* [Records from a dataset]:

· · · ·

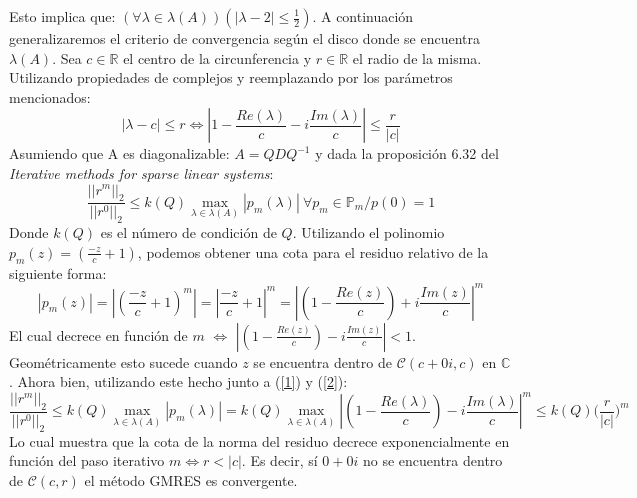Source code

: \documentclass{endm}
\begin{document}
Esto implica que: $(\forall \lambda \in \lambda(A))(|\lambda-2|\leq \frac{1}{2})$. A continuación generalizaremos el criterio de convergencia según el disco donde se encuentra $\lambda(A)$. Sea $c \in \mathbb{R}$ el centro de la circunferencia y $r \in \mathbb{R}$ el radio de la misma. Utilizando propiedades de complejos y reemplazando por los parámetros mencionados:
\begin{equation}\label{1}
|\lambda-c| \leq r \Leftrightarrow |1-\frac{Re(\lambda)}{c}-i \frac{Im(\lambda)}{c}| \leq \frac{r}{|c|}
\end{equation}
Asumiendo que A es diagonalizable: $A=QDQ^{-1}$ y dada la proposici\'on 6.32 del 
\textit{Iterative methods for sparse linear systems}\cite{itermethods}:
\begin{equation}\label{2}
    \frac{||r^m||_2}{||r^0||_2} \leq k(Q) \max_{\lambda \in \lambda(A)}{|p_m(\lambda)|} \ \forall p_m \in \mathbb{P}_m / p(0)=1
\end{equation}
Donde $k(Q)$ es el número de condición de $Q$. Utilizando el polinomio $p_m(z)=(\frac{-z}{c}+1)$, podemos obtener una cota para el residuo relativo de la siguiente forma:
\begin{equation*}
    |p_m(z)| = |(\frac{-z}{c}+1)^m| = |\frac{-z}{c}+1|^m = |(1-\frac{Re(z)}{c})+i\frac{Im(z)}{c}|^m
\end{equation*}
El cual decrece en función de $m$ $\Leftrightarrow$ $|(1-\frac{Re(z)}{c})-i\frac{Im(z)}{c}| < 1$. Geométricamente esto sucede cuando $z$ se encuentra dentro de $\mathscr{C}(c+0i,c)$ en $\mathbb{C}$. Ahora bien, utilizando este hecho junto a (\ref{1}) y (\ref{2}):
\begin{equation}\label{3}
    \frac{||r^m||_2}{||r^0||_2} \leq k(Q) \max_{\lambda \in \lambda(A)}{|p_m(\lambda)|} = k(Q)\max_{\lambda \in \lambda(A)}{|(1-\frac{Re(\lambda)}{c})-i\frac{Im(\lambda)}{c}|^m} \leq k(Q)\big(\frac{r}{|c|}\big)^m
\end{equation}
Lo cual muestra que la cota de la norma del residuo decrece exponencialmente en función del paso iterativo $m \Leftrightarrow r<|c|$. Es decir, sí $ 0+0i$ no se encuentra dentro de $\mathscr{C}(c,r) $ el método GMRES es convergente.\\
\end{document}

· · · ·

* [Instructions for the task]: Read the entries and pick out all lines that include the word "equation".

* [Exercise result]:
\begin{equation}\label{1}
\end{equation}
\begin{equation}\label{2}
\end{equation}
\begin{equation*}
\end{equation*}
\begin{equation}\label{3}
\end{equation}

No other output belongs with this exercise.